Jamie Oliver I am not and am a clumsy and haphazard cook. More taste than aesthetics. Because of the common distraction from a five year old in a cape things get burned, or over boiled. Over the last month I have got through two baking trays. Not even half a bottle of Fairy liquid could remove the burnt pan. So I have started simplifying the process. You do not have to spend four hours preparing a meal. You don’t even have to own an apron.
Check out our top 6 roast dinner hacks.
Slice veg in a food processor or get the children to help you. Who needs symmetrical carrots? You can buy ready cut mixed bags and Delia will not judge you (note this does up the price of the shopping). To peel or not to peel? If you are roasting then wash foods well and there is no need to spend hours removing skins! I don’t. Buy frozen peas and sweetcorn and steam them in a colander for added freshness.

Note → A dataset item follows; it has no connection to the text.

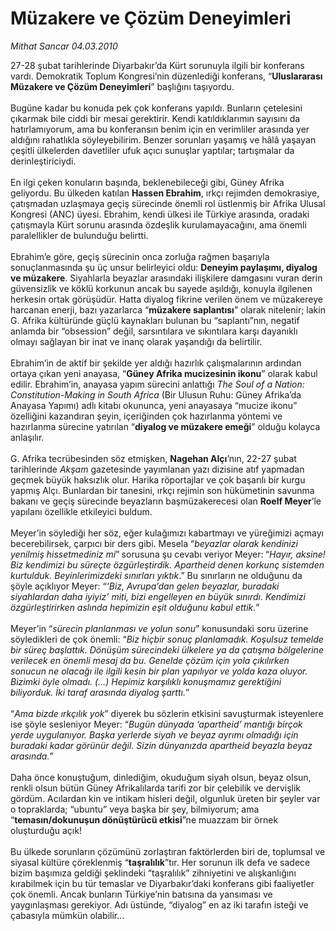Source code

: # Müzakere ve Çözüm Deneyimleri

*Mithat Sancar 04.03.2010*

<div class="yazi"><p>27-28 şubat tarihlerinde Diyarbakır’da Kürt sorunuyla ilgili bir konferans vardı. Demokratik Toplum Kongresi’nin düzenlediği konferans, “<b>Uluslararası Müzakere ve Çözüm Deneyimleri</b>” başlığını taşıyordu. <br/><br/>Bugüne kadar bu konuda pek çok konferans yapıldı. Bunların çetelesini çıkarmak bile ciddi bir mesai gerektirir. Kendi katıldıklarımın sayısını da hatırlamıyorum, ama bu konferansın benim için en verimliler arasında yer aldığını rahatlıkla söyleyebilirim. Benzer sorunları yaşamış ve hâlâ yaşayan çeşitli ülkelerden davetliler ufuk açıcı sunuşlar yaptılar; tartışmalar da derinleştiriciydi. <br/><br/>En ilgi çeken konuların başında, beklenebileceği gibi, Güney Afrika geliyordu. Bu ülkeden katılan <b>Hassen Ebrahim</b>, ırkçı rejimden demokrasiye, çatışmadan uzlaşmaya geçiş sürecinde önemli rol üstlenmiş bir Afrika Ulusal Kongresi (ANC) üyesi. Ebrahim, kendi ülkesi ile Türkiye arasında, oradaki çatışmayla Kürt sorunu arasında özdeşlik kurulamayacağını, ama önemli paralellikler de bulunduğu belirtti. <br/><br/>Ebrahim’e göre, geçiş sürecinin onca zorluğa rağmen başarıyla sonuçlanmasında şu üç unsur belirleyici oldu: <b>Deneyim paylaşımı, diyalog ve müzakere</b>. Siyahlarla beyazlar arasındaki ilişkilere damgasını vuran derin güvensizlik ve köklü korkunun ancak bu sayede aşıldığı, konuyla ilgilenen herkesin ortak görüşüdür. Hatta diyalog fikrine verilen önem ve müzakereye harcanan enerji, bazı yazarlarca “<b>müzakere saplantısı</b>” olarak nitelenir; lakin G. Afrika kültüründe güçlü kaynakları bulunan bu “saplantı”nın, negatif anlamda bir “obsession” değil, sarsıntılara ve sıkıntılara karşı dayanıklı olmayı sağlayan bir inat ve inanç olarak yaşandığı da belirtilir. <br/><br/>Ebrahim’in de aktif bir şekilde yer aldığı hazırlık çalışmalarının ardından ortaya çıkan yeni anayasa, “<b>Güney Afrika mucizesinin ikonu</b>” olarak kabul edilir. Ebrahim’in, anayasa yapım sürecini anlattığı <i>The Soul of a Nation: Constitution-Making in South Africa</i> (Bir Ulusun Ruhu: Güney Afrika’da Anayasa Yapımı) adlı kitabı okununca, yeni anayasaya “mucize ikonu” özelliğini kazandıran şeyin, içeriğinden çok hazırlanma yöntemi ve hazırlanma sürecine yatırılan “<b>diyalog ve müzakere emeği</b>” olduğu kolayca anlaşılır. <br/><br/>G. Afrika tecrübesinden söz etmişken, <b>Nagehan Alçı</b>’nın, 22-27 şubat tarihlerinde <i>Akşam</i> gazetesinde yayımlanan yazı dizisine atıf yapmadan geçmek büyük haksızlık olur. Harika röportajlar ve çok başarılı bir kurgu yapmış Alçı. Bunlardan bir tanesini, ırkçı rejimin son hükümetinin savunma bakanı ve geçiş sürecinde beyazların başmüzakerecesi olan <b>Roelf Meyer</b>’le yapılanı özellikle etkileyici buldum. <br/><br/>Meyer’in söylediği her söz, eğer kulağımızı kabartmayı ve yüreğimizi açmayı becerebilirsek, çarpıcı bir ders gibi. Mesela “<i>beyazlar olarak kendinizi yenilmiş hissetmediniz mi</i>”<b> </b>sorusuna şu cevabı veriyor<b> </b>Meyer:<b> </b>“<i>Hayır, aksine! Biz kendimizi bu süreçte özgürleştirdik. Apartheid denen korkunç sistemden kurtulduk. Beyinlerimizdeki sınırları yıktık</i>.” Bu sınırların ne olduğunu da şöyle açıklıyor Meyer: “<i>‘Biz, Avrupa’dan gelen beyazlar, buradaki siyahlardan daha iyiyiz’ miti, bizi engelleyen en büyük sınırdı. Kendimizi özgürleştirirken aslında hepimizin eşit olduğunu kabul ettik.</i>” <br/><br/>Meyer’in “<i>sürecin planlanması ve yolun sonu</i>” konusundaki soru üzerine söyledikleri de çok önemli: “<i>Biz hiçbir sonuç planlamadık. Koşulsuz temelde bir süreç başlattık. Dönüşüm sürecindeki ülkelere ya da çatışma bölgelerine verilecek en önemli mesaj da bu. Genelde çözüm için yola çıkılırken sonucun ne olacağı ile ilgili kesin bir plan yapılıyor ve yolda kaza oluyor. Bizimki öyle olmadı. (…) Hepimiz karşılıklı konuşmamız gerektiğini biliyorduk. İki taraf arasında diyalog şarttı.</i>” <br/><br/>“<i>Ama bizde ırkçılık yok</i>” diyerek bu sözlerin etkisini savuşturmak isteyenlere ise şöyle sesleniyor Meyer: “<i>Bugün dünyada ‘apartheid’ mantığı birçok yerde uygulanıyor. Başka yerlerde siyah ve beyaz ayrımı olmadığı için buradaki kadar görünür değil. Sizin dünyanızda apartheid beyazla beyaz arasında.</i>” <br/><br/>Daha önce konuştuğum, dinlediğim, okuduğum siyah olsun, beyaz olsun, renkli olsun bütün Güney Afrikalılarda tarifi zor bir çelebilik ve dervişlik gördüm. Acılardan kin ve intikam hisleri değil, olgunluk üreten bir şeyler var o topraklarda; “ubuntu” veya başka bir şey, bilmiyorum; ama “<b>temasın/dokunuşun dönüştürücü etkisi</b>”ne muazzam bir örnek oluşturduğu açık! <br/><br/>Bu ülkede sorunların çözümünü zorlaştıran faktörlerden biri de, toplumsal ve siyasal kültüre çöreklenmiş “<b>taşralılık</b>”tır. Her sorunun ilk defa ve sadece bizim başımıza geldiği şeklindeki “taşralılık” zihniyetini ve alışkanlığını kırabilmek için bu tür temaslar ve Diyarbakır’daki konferans gibi faaliyetler çok önemli. Ancak bunların Türkiye’nin batısına da yansıması ve yaygınlaşması gerekiyor. Adı üstünde, “diyalog” en az iki tarafın isteği ve çabasıyla mümkün olabilir...</p>
</div>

Chop up your root veg and slabs of onions and throw them all together in the oven. To speed things up par boiled them in salted water. Drain and let them air dry in the colander for a good 10 minutes. Give your potatoes a little scrape with a fork and put them in the oven. Buy them premade in bags and the same with Yorkies if you are tight on time.
Save on the washing up.
You could use disposable foil trays (if you remember to recycle them). I have become a convert to Bacofoil Baco-Shake non-stick foil. You don’t have to spend hours soaking off burnt parsnips and it is a healthier option in that you don’t need to add oil. Check out our Baco shake shimmy. It is also really good for making silver crowns with.
Add Marmite to lamb. Honey and lemon to chicken and pour coke over gammon. Nope I have not been drinking these flavours work. My roast carrots, potatoes and parsnips are sprinkled with garlic, olive oil and honey. Also, herbs, sea salt and pepper. Peas come with butter and mint. Sprouts with bacon and nuts are not just at Christmas. Carrots love a dash of orange juice.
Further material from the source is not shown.